Avvicinandosi a lui, ha gasped, e lui, rompendo il silenzio prima, ha lasciato fuori:
"Sheila, la mia casa è di fronte alla tua, puoi darmi un passaggio, così possiamo parlare dell'udienza di lunedì?"
Si', ha avuto un'altra udienza per il pensionamento il giorno dopo, il che mi ha ricordato degli eventi recenti che mi hanno fatto tornare ancora bagnata e arrapata.
Mentre intrecciava le sue parole, i miei occhi furono catturati dall'incredibile vista dei suoi pantaloni, e cercai, senza successo, di distogliere lo sguardo, fingendo che non stesse succedendo niente.
Certo che l'ha capito e ha fatto la faccia da coglione.
La sua presenza imponente, unita a quella mostruosità sotto i pantaloni che sembrava sfidare le leggi della natura, mi ha lasciato in una miscela di repulsione e curiosità morbosa.

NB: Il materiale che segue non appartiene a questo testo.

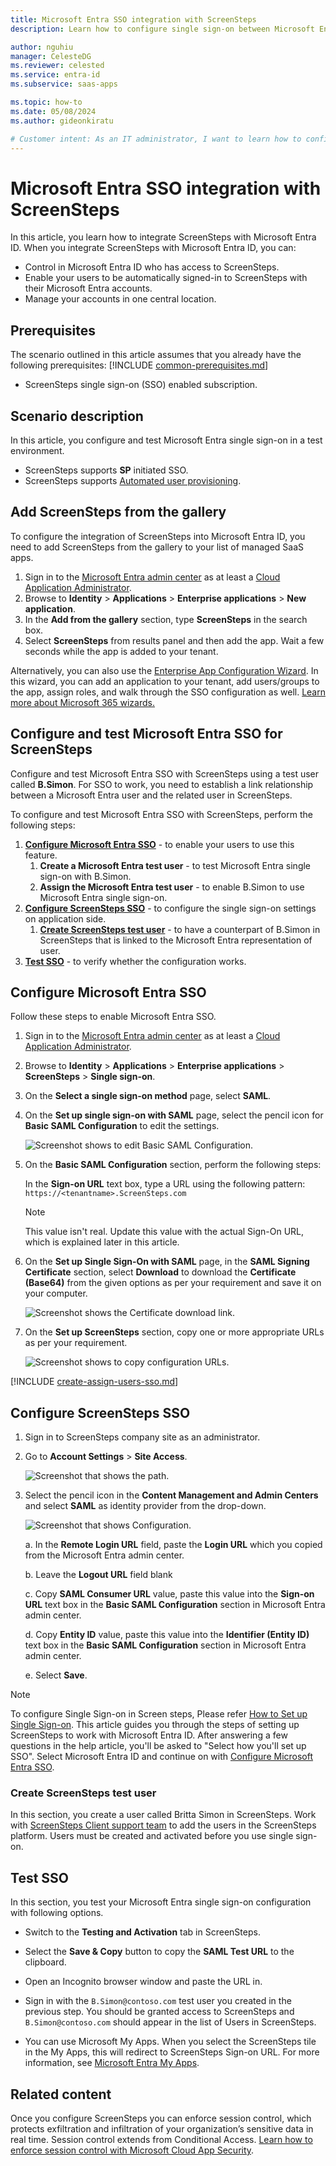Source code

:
 ```yaml
---
title: Microsoft Entra SSO integration with ScreenSteps
description: Learn how to configure single sign-on between Microsoft Entra ID and ScreenSteps.

author: nguhiu
manager: CelesteDG
ms.reviewer: celested
ms.service: entra-id
ms.subservice: saas-apps

ms.topic: how-to
ms.date: 05/08/2024
ms.author: gideonkiratu

# Customer intent: As an IT administrator, I want to learn how to configure single sign-on between Microsoft Entra ID and ScreenSteps so that I can control who has access to ScreenSteps, enable automatic sign-in with Microsoft Entra accounts, and manage my accounts in one central location.
---
```

# Microsoft Entra SSO integration with ScreenSteps

In this article,  you learn how to integrate ScreenSteps with Microsoft Entra ID. When you integrate ScreenSteps with Microsoft Entra ID, you can:

* Control in Microsoft Entra ID who has access to ScreenSteps.
* Enable your users to be automatically signed-in to ScreenSteps with their Microsoft Entra accounts.
* Manage your accounts in one central location.

## Prerequisites
The scenario outlined in this article assumes that you already have the following prerequisites:
[!INCLUDE [common-prerequisites.md](~/identity/saas-apps/includes/common-prerequisites.md)]
* ScreenSteps single sign-on (SSO) enabled subscription.

## Scenario description

In this article,  you configure and test Microsoft Entra single sign-on in a test environment.

* ScreenSteps supports **SP** initiated SSO.
* ScreenSteps supports [Automated user provisioning](screensteps-provisioning-tutorial.md).

## Add ScreenSteps from the gallery

To configure the integration of ScreenSteps into Microsoft Entra ID, you need to add ScreenSteps from the gallery to your list of managed SaaS apps.

1. Sign in to the [Microsoft Entra admin center](https://entra.microsoft.com) as at least a [Cloud Application Administrator](~/identity/role-based-access-control/permissions-reference.md#cloud-application-administrator).
1. Browse to **Identity** > **Applications** > **Enterprise applications** > **New application**.
1. In the **Add from the gallery** section, type **ScreenSteps** in the search box.
1. Select **ScreenSteps** from results panel and then add the app. Wait a few seconds while the app is added to your tenant.

Alternatively, you can also use the [Enterprise App Configuration Wizard](https://portal.office.com/AdminPortal/home?Q=Docs#/azureadappintegration). In this wizard, you can add an application to your tenant, add users/groups to the app, assign roles, and walk through the SSO configuration as well. [Learn more about Microsoft 365 wizards.](/microsoft-365/admin/misc/azure-ad-setup-guides)

<a name='configure-and-test-azure-ad-sso-for-screensteps'></a>

## Configure and test Microsoft Entra SSO for ScreenSteps

Configure and test Microsoft Entra SSO with ScreenSteps using a test user called **B.Simon**. For SSO to work, you need to establish a link relationship between a Microsoft Entra user and the related user in ScreenSteps.

To configure and test Microsoft Entra SSO with ScreenSteps, perform the following steps:

1. **[Configure Microsoft Entra SSO](#configure-azure-ad-sso)** - to enable your users to use this feature.
    1. **Create a Microsoft Entra test user** - to test Microsoft Entra single sign-on with B.Simon.
    1. **Assign the Microsoft Entra test user** - to enable B.Simon to use Microsoft Entra single sign-on.
1. **[Configure ScreenSteps SSO](#configure-screensteps-sso)** - to configure the single sign-on settings on application side.
    1. **[Create ScreenSteps test user](#create-screensteps-test-user)** - to have a counterpart of B.Simon in ScreenSteps that is linked to the Microsoft Entra representation of user.
1. **[Test SSO](#test-sso)** - to verify whether the configuration works.

<a name='configure-azure-ad-sso'></a>

## Configure Microsoft Entra SSO

Follow these steps to enable Microsoft Entra SSO.

1. Sign in to the [Microsoft Entra admin center](https://entra.microsoft.com) as at least a [Cloud Application Administrator](~/identity/role-based-access-control/permissions-reference.md#cloud-application-administrator).
1. Browse to **Identity** > **Applications** > **Enterprise applications** > **ScreenSteps** > **Single sign-on**.
1. On the **Select a single sign-on method** page, select **SAML**.
1. On the **Set up single sign-on with SAML** page, select the pencil icon for **Basic SAML Configuration** to edit the settings.

   ![Screenshot shows to edit Basic SAML Configuration.](common/edit-urls.png)

1. On the **Basic SAML Configuration** section, perform the following steps:

    In the **Sign-on URL** text box, type a URL using the following pattern:
    `https://<tenantname>.ScreenSteps.com`

    > [!NOTE]
	> This value isn't real. Update this value with the actual Sign-On URL, which is explained later in this article.

1. On the **Set up Single Sign-On with SAML** page, in the **SAML Signing Certificate** section, select **Download** to download the **Certificate (Base64)** from the given options as per your requirement and save it on your computer.

	![Screenshot shows the Certificate download link.](common/certificatebase64.png "Certificate")

1. On the **Set up ScreenSteps** section, copy one or more appropriate URLs as per your requirement.

	![Screenshot shows to copy configuration URLs.](common/copy-configuration-urls.png)

<a name='create-an-azure-ad-test-user'></a>

[!INCLUDE [create-assign-users-sso.md](~/identity/saas-apps/includes/create-assign-users-sso.md)]

## Configure ScreenSteps SSO

1. Sign in to ScreenSteps company site as an administrator.

1. Go to **Account Settings** > **Site Access**.

    ![Screenshot that shows the path.](./media/screensteps-tutorial/path.png "path")

1. Select the pencil icon in the **Content Management and Admin Centers** and select **SAML** as identity provider from the drop-down.

    ![Screenshot that shows Configuration.](./media/screensteps-tutorial/configure.png "Configuration")

    a. In the **Remote Login URL** field, paste the **Login URL** which you copied from the Microsoft Entra admin center.

    b. Leave the **Logout URL** field blank

    c. Copy **SAML Consumer URL** value, paste this value into the **Sign-on URL** text box in the **Basic SAML Configuration** section in Microsoft Entra admin center.

    d. Copy **Entity ID** value, paste this value into the **Identifier (Entity ID)** text box in the **Basic SAML Configuration** section in Microsoft Entra admin center.

    e. Select **Save**.

> [!NOTE]
> To configure Single Sign-on in Screen steps, Please refer [How to Set up Single Sign-on](https://help.screensteps.com/a/1097728-how-to-set-up-single-sign-on). This article guides you through the steps of setting up ScreenSteps to work with Microsoft Entra ID.
> After answering a few questions in the help article, you'll be asked to "Select how you'll set up SSO". Select Microsoft Entra ID and continue on with [Configure Microsoft Entra SSO](#configure-azure-ad-sso).

### Create ScreenSteps test user

In this section, you create a user called Britta Simon in ScreenSteps. Work with [ScreenSteps Client support team](https://www.screensteps.com/contact) to add the users in the ScreenSteps platform. Users must be created and activated before you use single sign-on.

## Test SSO

In this section, you test your Microsoft Entra single sign-on configuration with following options. 

* Switch to the **Testing and Activation** tab in ScreenSteps.

* Select the **Save & Copy** button to copy the **SAML Test URL** to the clipboard.

* Open an Incognito browser window and paste the URL in.

* Sign in with the `B.Simon@contoso.com` test user you created in the previous step. You should be granted access to ScreenSteps and `B.Simon@contoso.com` should appear in the list of Users in ScreenSteps.

* You can use Microsoft My Apps. When you select the ScreenSteps tile in the My Apps, this will redirect to ScreenSteps Sign-on URL. For more information, see [Microsoft Entra My Apps](/azure/active-directory/manage-apps/end-user-experiences#azure-ad-my-apps).

## Related content

Once you configure ScreenSteps you can enforce session control, which protects exfiltration and infiltration of your organization’s sensitive data in real time. Session control extends from Conditional Access. [Learn how to enforce session control with Microsoft Cloud App Security](/cloud-app-security/proxy-deployment-aad).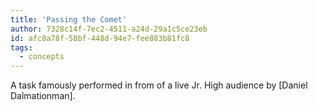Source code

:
 ```yaml
---
title: 'Passing the Comet'
author: 7328c14f-7ec2-4511-a24d-29a1c5ce23eb
id: afc8a78f-58bf-448d-94e7-fee883b81fc8
tags:
  - concepts
---
```

A task famously performed in from of a live Jr. High audience by [Daniel Dalmationman].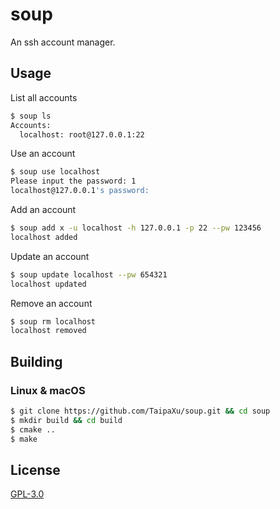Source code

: # soup

An ssh account manager.

## Usage

List all accounts

```sh
$ soup ls
Accounts:
  localhost: root@127.0.0.1:22
```

Use an account

```sh
$ soup use localhost
Please input the password: 1
localhost@127.0.0.1's password:
```

Add an account

```sh
$ soup add x -u localhost -h 127.0.0.1 -p 22 --pw 123456
localhost added
```

Update an account

```sh
$ soup update localhost --pw 654321
localhost updated
```

Remove an account

```sh
$ soup rm localhost
localhost removed
```

## Building

### Linux & macOS

```sh
$ git clone https://github.com/TaipaXu/soup.git && cd soup
$ mkdir build && cd build
$ cmake ..
$ make
```

## License

[GPL-3.0](LICENSE)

Sapevo di dover mantenere un atteggiamento professionale, nonostante le circostanze insolite. "E' solo lavoro", cercai di convincermi, ma la vicinanza di Valdemar, la tensione che provavo al pensiero di essere sola con lui
La mia mano ha esitato sulla maniglia dell'auto, dargli un passaggio significherebbe oltrepassare una linea sottile, mescolare il professionale con il personale in un modo che sapevo potenzialmente pericoloso, ma allo stesso tempo, rifiutare sembrava impraticabile, data la necessità di discutere l'udienza imminente.
Con un sospiro che trasportava tutto il peso della mia indecisione, aprii la porta dell'auto. "Va bene, ti do un passaggio. Ma dobbiamo tenerla strettamente professionale", dissi, cercando di imporre un limite che io stesso non ero sicuro di poter mantenere.
Quando Valdemar si sedette sul sedile del passeggero, tra di noi si instaurò un silenzio carico. Sapevo che il viaggio verso la sua casa sarebbe stato breve, ma ogni miglio sembrava allungarsi all'infinito, pieno di domande inespresse e di tensioni irrisolte. Cosa sarebbe successo durante quel viaggio? E soprattutto, cosa avrebbe rivelato di noi due?
La decisione di aprire la porta della mia macchina per Valdemar non era solo un atto di cortesia; era un passo nell'ignoto, un tuffo nelle profondità delle mie emozioni e dei miei desideri, e stavo per scoprire non solo i segreti che Valdemar avrebbe potuto nascondere, ma anche verità su di me che avrei potuto preferire lasciare inesplorate.
Così, con il motore della macchina che ronzò dolcemente, mi misi in cammino, lasciandomi alle spalle il campo e, metaforicamente, ogni illusione di semplicità nel rapporto tra me e Valdemar.
Proseguimento
Siete curiosi di sapere cosa succede dopo? ma il viaggio si estende a un totale di 10 capitoli pieni di colpi di scena e scoperte.